Comment by sweis

2 years ago

"High q-bit proprietary technology" and "specialized de-latticing algorithms" are made up terms that nobody uses.

I'm stuck on trying to work out what it would mean to de-lattice something. Would that transform a lattice basis into a standard vector space basis in R or something, or, like MOV, would it send the whole lattice to an element of some prime extension field?

In my mind's eye, it's cooler: it's like, you render the ciphertext as a raster image, and then "de-lattice" it to reveal the underlying plaintext, scanline by scanline.

  • i'm still working on understanding lattices better

    but i can imagine, based on my own ignorance, creativity, and lack of correct understanding, would be some kind of factorization.

    as I think while trying to better know what's a lattice, I imagine a lattice like a coordinate pair, but instead of each coordinate existing on a line, they exist on a binary tree (or some other directed graph explored from a root outwards without cycles)

    which means you have two such binary-trees (not necessarily binary, but it's just easier to work with them seemingly)

    and then you combine these into ONE lattice. so then, to de-lattice means to recover the binary trees.

    but when I say binary tree I'm thinking about rational numbers (because stern broccott trees)

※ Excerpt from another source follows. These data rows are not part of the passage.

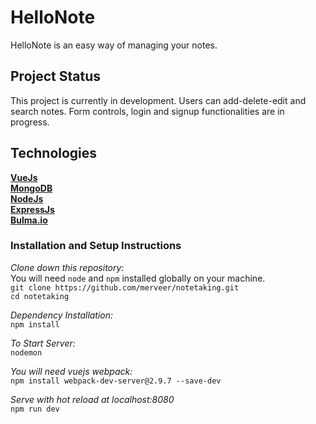 # HelloNote 
HelloNote is an easy way of managing your notes. 

## Project Status
This project is currently in development.  Users can add-delete-edit and search notes. Form controls, login and signup functionalities are in progress.

## Technologies

[**VueJs**](https://vuejs.org/)   
[**MongoDB**](https://www.mongodb.com/)  
[**NodeJs**](https://nodejs.org/en/)  
[**ExpressJs**](https://expressjs.com/)  
[**Bulma.io**](https://bulma.io/)

### Installation and Setup Instructions

*Clone down this repository:*    
You will need `node` and `npm` installed globally on your machine.  
```git clone https://github.com/merveer/notetaking.git```    
```cd notetaking```  

*Dependency Installation:*   
```npm install```

*To Start Server:*  
```nodemon```

*You will need vuejs webpack:*  
```npm install webpack-dev-server@2.9.7 --save-dev```

*Serve with hot reload at localhost:8080*  
  ```npm run dev```
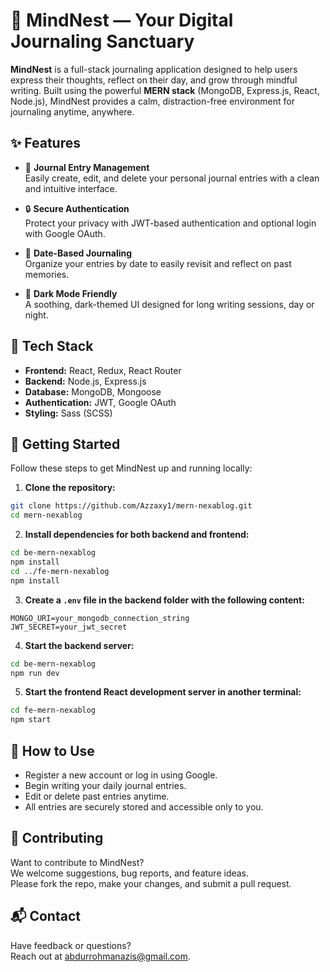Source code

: # 🧠 MindNest — Your Digital Journaling Sanctuary

**MindNest** is a full-stack journaling application designed to help users express their thoughts, reflect on their day, and grow through mindful writing. Built using the powerful **MERN stack** (MongoDB, Express.js, React, Node.js), MindNest provides a calm, distraction-free environment for journaling anytime, anywhere.

## ✨ Features

- 📝 **Journal Entry Management**  
  Easily create, edit, and delete your personal journal entries with a clean and intuitive interface.

- 🔒 **Secure Authentication**  
  Protect your privacy with JWT-based authentication and optional login with Google OAuth.

- 📅 **Date-Based Journaling**  
  Organize your entries by date to easily revisit and reflect on past memories.

- 🎨 **Dark Mode Friendly**  
  A soothing, dark-themed UI designed for long writing sessions, day or night.

## 🔧 Tech Stack

- **Frontend:** React, Redux, React Router
- **Backend:** Node.js, Express.js
- **Database:** MongoDB, Mongoose
- **Authentication:** JWT, Google OAuth
- **Styling:** Sass (SCSS)

## 🚀 Getting Started

Follow these steps to get MindNest up and running locally:

1. **Clone the repository:**

```bash
git clone https://github.com/Azzaxy1/mern-nexablog.git
cd mern-nexablog
```

2. **Install dependencies for both backend and frontend:**

```bash
cd be-mern-nexablog
npm install
cd ../fe-mern-nexablog
npm install
```

3. **Create a `.env` file in the backend folder with the following content:**

```
MONGO_URI=your_mongodb_connection_string
JWT_SECRET=your_jwt_secret
```

4. **Start the backend server:**

```bash
cd be-mern-nexablog
npm run dev
```

5. **Start the frontend React development server in another terminal:**

```bash
cd fe-mern-nexablog
npm start
```

## 🧭 How to Use

- Register a new account or log in using Google.
- Begin writing your daily journal entries.
- Edit or delete past entries anytime.
- All entries are securely stored and accessible only to you.

## 🤝 Contributing

Want to contribute to MindNest?  
We welcome suggestions, bug reports, and feature ideas.  
Please fork the repo, make your changes, and submit a pull request.

## 📬 Contact

Have feedback or questions?  
Reach out at [abdurrohmanazis@gmail.com](mailto:abdurrohmanazis@gmail.com).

    • A lattice is like a vector space, but with exclusively integer coefficients. It's not a coordinate pair. If you think of vectors as coordinate pairs, a vector space is a (possibly unbounded) set of coordinate pairs. If you haven't done any linear algebra, a decent intuition would be mathematical objects like "the even numbers" or "the odd numbers", but substituting vectors (fixed-sized tuples of numbers) for scalars.